Comme pour Stern, l'importance de la personnalité sur la philatélie peut se mesurer aux marques de respect sur le forum StampBoards.com - oui, j'ai du mal à quitter la Grande Île. Lors de son centenaire en 2012, le marchand Glen Stephens aidait Baker à conter les grands moments de sa carrière.
Né le huit février 1912 à Londres et déclaré à Beckenham, alors au nord-ouest du Kent, Kenneth Stanley Baker aide, enfant, son père à confectionner des carnets de timbres pour fournir les marchands de journaux de la capitale britannique.
Profitant d'une prime d'immigration du gouvernement australien, la famille s'installe à Melbourne où le père continue son métier jusqu'à sa mort en 1951, endetté. En 1928, Ken est employé chez un marchand de livres rares où il obtient de vendre des timbres en plaçant quelques-unes de ses pièces dans la vitrine - une nouveauté alors : les marchands tenait boutique dans les étages.
Le succès aidant, il fait la connaissance des collectionneurs importants d'Australie, peut racheter la boutique et fait partie des premiers annonceurs de The Australian Stamp Monthly en 1930 - à dix-huit ans donc. Après quelques déconvenues, il reprend le négoce dans une autre librairie à Sydney en 1936, avant de s'installer en 1937 au Royal Arcade qui, avec l'arrivée de cinq autres négociants, devient rapidement l'équivalent du passage des Panoramas de Paris.
Après un passage sous l'uniforme au cours duquel sa future épouse tient boutique, il accomplit le « coup » de 1948 qui le rend célèbre : au nom de A. Jack Kilfoyle, il parvint à acheter pour sept mille cinq cents livres sterling l'ensemble de la collection australienne de T.E. Field, une dizaine de jours avant la vente aux enchères chez Harmers qui devaient la disperser à Londres, mi-novembre 1948, au nez et à la barbe des spécialistes des Kangourous et des George V du Commonwealth d'Australie au temps où les relations postales, télégraphiques et téléphoniques entre l'Europe et l'Océanie étaient lentes... et la maison d'enchères soucieuses de voir arriver au compte-goutte les offres par courrier d'Australie. L'ensemble de la collection de Kilfoyle constituée avec l'aide de Baker peut s'admirer dans le catalogue de vente établi par Robson Lowe à Londres en 1961, mais faute de trouver preneur du tout (trente-cinq mille livres de l'époque !), elle fut dispersée chez Harmers.
Il s'installe à Londres à la fin des années 1970, grande époque marchande selon son témoignage, et vend son stock en 1981 de retour à Sydney.

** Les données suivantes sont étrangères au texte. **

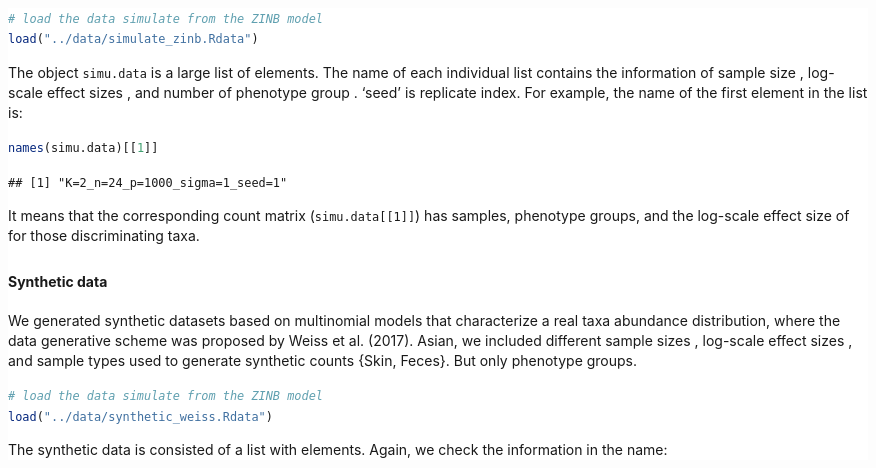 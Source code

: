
 ``` r
# load the data simulate from the ZINB model
load("../data/simulate_zinb.Rdata")
```

The object `simu.data` is a large list of
![400](https://latex.codecogs.com/png.latex?400 "400") elements. The
name of each individual list contains the information of sample size
![n](https://latex.codecogs.com/png.latex?n "n"), log-scale effect sizes
![\\sigma](https://latex.codecogs.com/png.latex?%5Csigma "\\sigma"), and
number of phenotype group ![K](https://latex.codecogs.com/png.latex?K
"K"). ‘seed’ is replicate index. For example, the name of the first
element in the list is:

``` r
names(simu.data)[[1]]
```

    ## [1] "K=2_n=24_p=1000_sigma=1_seed=1"

It means that the corresponding count matrix (`simu.data[[1]]`) has ![n
= 24](https://latex.codecogs.com/png.latex?n%20%3D%2024 "n = 24")
samples, ![K =2](https://latex.codecogs.com/png.latex?K%20%3D2 "K =2")
phenotype groups, and the log-scale effect size of
![1](https://latex.codecogs.com/png.latex?1 "1") for those
discriminating taxa.

<div style="margin-bottom:25px;">

</div>

#### Synthetic data

We generated synthetic datasets based on multinomial models that
characterize a real taxa abundance distribution, where the data
generative scheme was proposed by Weiss et al. (2017). Asian, we
included different sample sizes ![n \\in
\\{24, 108\\}](https://latex.codecogs.com/png.latex?n%20%5Cin%20%5C%7B24%2C%20108%5C%7D
"n \\in \\{24, 108\\}"), log-scale effect sizes ![\\sigma \\in
\\{1, 2\\}](https://latex.codecogs.com/png.latex?%5Csigma%20%5Cin%20%5C%7B1%2C%202%5C%7D
"\\sigma \\in \\{1, 2\\}"), and sample types used to generate synthetic
counts {Skin, Feces}. But only
![K=2](https://latex.codecogs.com/png.latex?K%3D2 "K=2") phenotype
groups.

``` r
# load the data simulate from the ZINB model
load("../data/synthetic_weiss.Rdata")
```

The synthetic data is consisted of a list with
![400](https://latex.codecogs.com/png.latex?400 "400") elements. Again,
we check the information in the name:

Mais, il continue à accomplir quelques opérations à soixante-dix ans passés, voire reprend le stock de quelques collègues retraités pour finir de les écouler... Le plus vieux des marchands de timbres et la plus longue longévité dans le métier.
Le récit qu'il livre à Glen Stephens - richement illustré - sur le commerce philatélique dans l'après-Seconde Guerre mondiale jusqu'aux années 1970 fait rêver en notre temps qui donne l'impression du spleen permanent des marchands français et de la philatélie internautique : quatre cents ventes par jour, une porte verrouillée afin de s'occuper des clients déjà présents, des entreprises de vente aux enchères avec des associés-concurrents, raretés à la feuille entière vendues à de grands marchands voire aux archives du Post Office britannique, etc.
Pour ceux qui veulent creuser encore le thème des marchands de timbres australiens iront rechercher deux amis de Ken Baker : Max Cohen et Kevin Duffy.